Warning on prompted installs
Posted by angelis on March 20 2007 22:53:32
This is some seriously nasty trojan activity. It normally starts like this, you are surfing a site, and under Windows XP and Vista, Internet Explorer will pop a warning bar, which appears just under all the normal menu bars you have.

This warning bar will tell you you are required to download and install ............. in order to view this page correctly.

I have seen 2 variants so far, one asks you to install google toolbar, which is going to be easy to spot if you already have it installed, the other asks you to install a Windows component and claims to be authentic Windows software.

In my article on security I have warned all who have read do not install anything that pops up while you are surfing no matter what it claims to be. Go to the offical site, in this case http://www.google.com and http://www.microsoft.com and install any components you need directly from the source.

Some antivirus programs are detecting this as a security threat, but since the payload does not actually have any malicious intent I feel the others are lagging behind in offering protection for this. I have seen recent estimates of 5 to 10% of PCs worldwide are infected by this trojan, which is just mind boggling.

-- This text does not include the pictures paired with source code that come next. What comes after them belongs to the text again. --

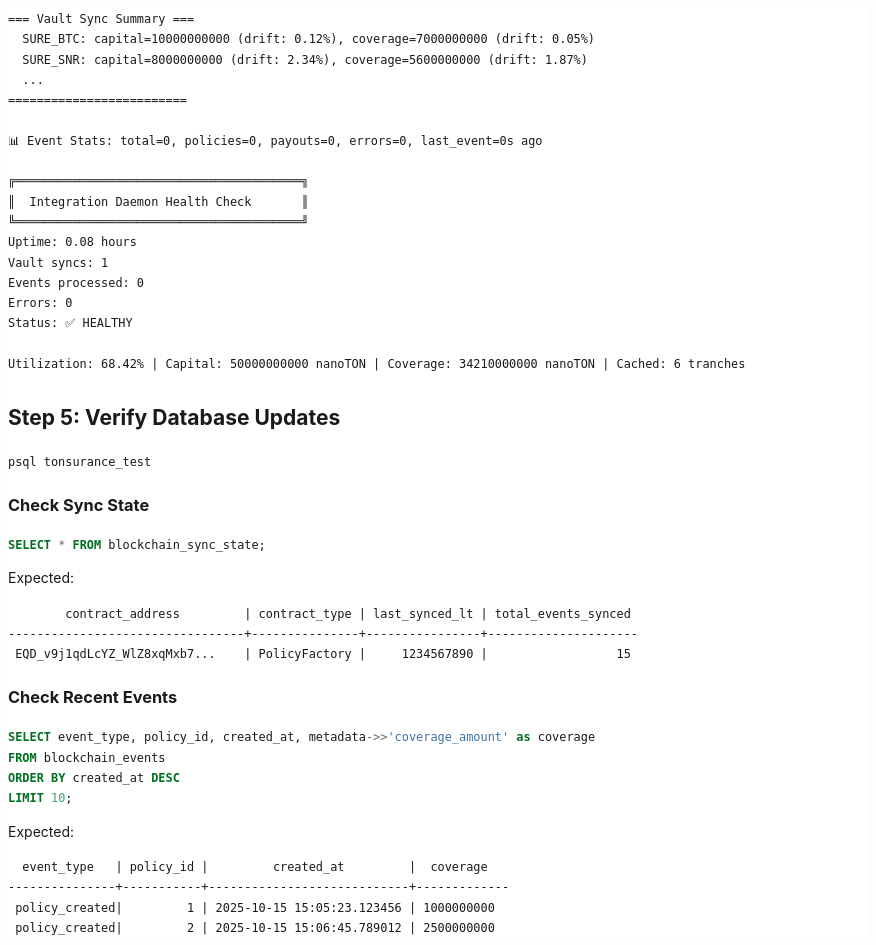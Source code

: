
 ```
=== Vault Sync Summary ===
  SURE_BTC: capital=10000000000 (drift: 0.12%), coverage=7000000000 (drift: 0.05%)
  SURE_SNR: capital=8000000000 (drift: 2.34%), coverage=5600000000 (drift: 1.87%)
  ...
=========================

📊 Event Stats: total=0, policies=0, payouts=0, errors=0, last_event=0s ago

╔════════════════════════════════════════╗
║  Integration Daemon Health Check       ║
╚════════════════════════════════════════╝
Uptime: 0.08 hours
Vault syncs: 1
Events processed: 0
Errors: 0
Status: ✅ HEALTHY

Utilization: 68.42% | Capital: 50000000000 nanoTON | Coverage: 34210000000 nanoTON | Cached: 6 tranches
```

## Step 5: Verify Database Updates

```bash
psql tonsurance_test
```

### Check Sync State
```sql
SELECT * FROM blockchain_sync_state;
```

Expected:
```
        contract_address         | contract_type | last_synced_lt | total_events_synced
---------------------------------+---------------+----------------+---------------------
 EQD_v9j1qdLcYZ_WlZ8xqMxb7...    | PolicyFactory |     1234567890 |                  15
```

### Check Recent Events
```sql
SELECT event_type, policy_id, created_at, metadata->>'coverage_amount' as coverage
FROM blockchain_events
ORDER BY created_at DESC
LIMIT 10;
```

Expected:
```
  event_type   | policy_id |         created_at         |  coverage
---------------+-----------+----------------------------+-------------
 policy_created|         1 | 2025-10-15 15:05:23.123456 | 1000000000
 policy_created|         2 | 2025-10-15 15:06:45.789012 | 2500000000
```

The trojan so far has only been identified as altering how your computer communicates with the internet, by changing the servers your computer connects to in order to find websites you want to visit. These servers are considered hostile and are then used to control your surfing experience. Webmasters who rely on affiliate programs to generate income have estimated up to 15% of their income is being taken by people who control these hostile servers, as the servers work by manipulating the affiliate links to credit them instead of the webmaster with the sale, literally stealing income from that webmaster.

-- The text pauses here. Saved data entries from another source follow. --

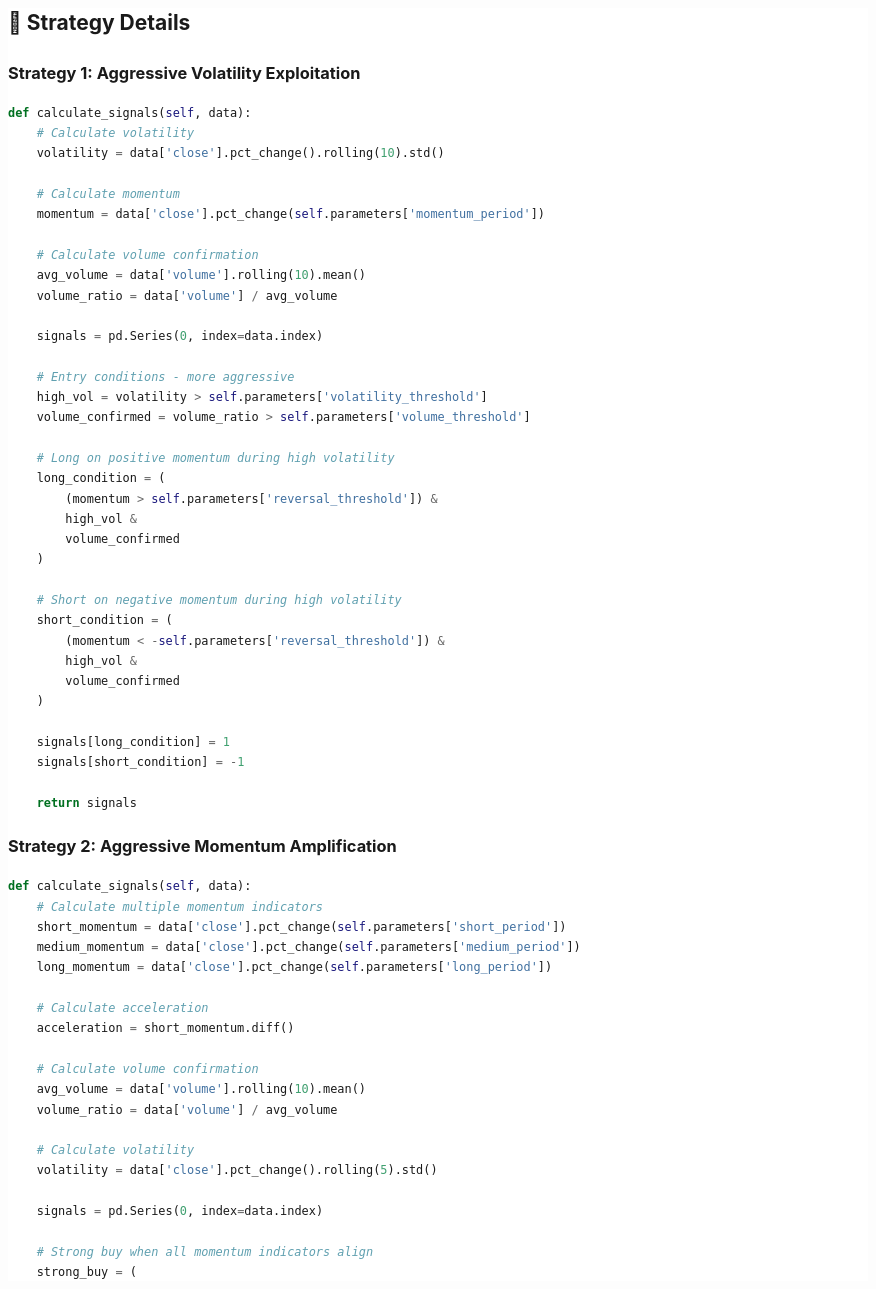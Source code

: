 ## 🎯 **Strategy Details**

### **Strategy 1: Aggressive Volatility Exploitation**
```python
def calculate_signals(self, data):
    # Calculate volatility
    volatility = data['close'].pct_change().rolling(10).std()
    
    # Calculate momentum
    momentum = data['close'].pct_change(self.parameters['momentum_period'])
    
    # Calculate volume confirmation
    avg_volume = data['volume'].rolling(10).mean()
    volume_ratio = data['volume'] / avg_volume
    
    signals = pd.Series(0, index=data.index)
    
    # Entry conditions - more aggressive
    high_vol = volatility > self.parameters['volatility_threshold']
    volume_confirmed = volume_ratio > self.parameters['volume_threshold']
    
    # Long on positive momentum during high volatility
    long_condition = (
        (momentum > self.parameters['reversal_threshold']) & 
        high_vol & 
        volume_confirmed
    )
    
    # Short on negative momentum during high volatility
    short_condition = (
        (momentum < -self.parameters['reversal_threshold']) & 
        high_vol & 
        volume_confirmed
    )
    
    signals[long_condition] = 1
    signals[short_condition] = -1
    
    return signals
```

### **Strategy 2: Aggressive Momentum Amplification**
```python
def calculate_signals(self, data):
    # Calculate multiple momentum indicators
    short_momentum = data['close'].pct_change(self.parameters['short_period'])
    medium_momentum = data['close'].pct_change(self.parameters['medium_period'])
    long_momentum = data['close'].pct_change(self.parameters['long_period'])
    
    # Calculate acceleration
    acceleration = short_momentum.diff()
    
    # Calculate volume confirmation
    avg_volume = data['volume'].rolling(10).mean()
    volume_ratio = data['volume'] / avg_volume
    
    # Calculate volatility
    volatility = data['close'].pct_change().rolling(5).std()
    
    signals = pd.Series(0, index=data.index)
    
    # Strong buy when all momentum indicators align
    strong_buy = (
```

As affiliate programs and webmasters fight back against this the people controlling these servers are bound to use them for malicious reasons, so this is a sleeper threat just waiting to be triggered. The potential I see for future threats are information gathering (credit cards, banking details etc), spam assaults and DDoS attacks.

There is no easy way to tell that you have been hit by this infection and in my test PCs that I deliberately infected the ultimate solution has been to back up critical files, format and reinstall windows.